NAD+ and Cellular Aging: The Sirtuin Pathway Explained

NAD+ has become a flagship molecule of the modern longevity literature. The reason is the sirtuin pathway: a set of enzymes that depend on NAD+ as a cofactor and that sit at the center of several cellular processes that change with age. Understanding the sirtuin pathway is the cleanest way to understand both what NAD+ supplementation actually does and what the limits of those effects are.
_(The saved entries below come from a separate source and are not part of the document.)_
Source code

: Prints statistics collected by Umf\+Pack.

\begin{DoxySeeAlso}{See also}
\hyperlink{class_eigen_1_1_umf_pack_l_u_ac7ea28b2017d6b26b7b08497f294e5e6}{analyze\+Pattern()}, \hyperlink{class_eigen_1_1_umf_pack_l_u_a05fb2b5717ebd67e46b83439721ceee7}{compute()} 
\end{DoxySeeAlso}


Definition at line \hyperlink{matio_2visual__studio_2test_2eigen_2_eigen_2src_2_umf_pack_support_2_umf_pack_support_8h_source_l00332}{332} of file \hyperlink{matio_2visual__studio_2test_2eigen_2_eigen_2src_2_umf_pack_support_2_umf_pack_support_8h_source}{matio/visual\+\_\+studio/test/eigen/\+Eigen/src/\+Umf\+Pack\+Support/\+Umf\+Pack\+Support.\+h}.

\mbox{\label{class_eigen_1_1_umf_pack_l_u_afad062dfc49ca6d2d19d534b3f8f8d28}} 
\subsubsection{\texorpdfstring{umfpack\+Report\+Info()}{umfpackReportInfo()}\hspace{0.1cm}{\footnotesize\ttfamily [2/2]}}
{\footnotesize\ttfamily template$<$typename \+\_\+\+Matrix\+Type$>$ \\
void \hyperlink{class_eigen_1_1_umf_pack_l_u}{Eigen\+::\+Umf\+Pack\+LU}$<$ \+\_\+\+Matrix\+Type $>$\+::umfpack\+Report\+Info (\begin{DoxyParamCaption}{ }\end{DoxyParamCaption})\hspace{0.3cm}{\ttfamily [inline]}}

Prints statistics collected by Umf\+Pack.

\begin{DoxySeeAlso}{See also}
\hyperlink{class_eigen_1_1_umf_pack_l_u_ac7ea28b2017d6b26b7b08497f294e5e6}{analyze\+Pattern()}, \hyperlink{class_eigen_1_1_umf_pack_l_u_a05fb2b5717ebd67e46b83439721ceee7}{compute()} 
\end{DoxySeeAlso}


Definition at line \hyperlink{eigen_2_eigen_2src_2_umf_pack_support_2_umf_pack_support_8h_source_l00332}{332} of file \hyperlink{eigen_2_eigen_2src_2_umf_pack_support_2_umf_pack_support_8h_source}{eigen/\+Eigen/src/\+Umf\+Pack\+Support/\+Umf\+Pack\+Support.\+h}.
This article explains the sirtuin pathway in clinically useful terms, walks through what raising NAD+ does at the cellular level, distinguishes what the data supports from what is hypothesis, and describes what prescribed NAD+ realistically addresses for patients who are interested in longevity rather than performance.

What sirtuins are

Sirtuins are a family of seven enzymes in mammals, designated SIRT1 through SIRT7. They are deacetylases — enzymes that remove acetyl groups from other proteins — but they are unusual deacetylases for one specific reason: they require NAD+ as a substrate to perform the reaction. The reaction is:

NAD+ + acetylated protein → nicotinamide + O-acetyl-ADP-ribose + deacetylated protein

The biological consequence is that sirtuins act as a bridge between metabolic state (reflected in NAD+ availability) and gene-expression and protein-activity state (reflected in acetylation patterns). When NAD+ is high, sirtuins are active and deacetylation proceeds. When NAD+ is low, sirtuins are limited.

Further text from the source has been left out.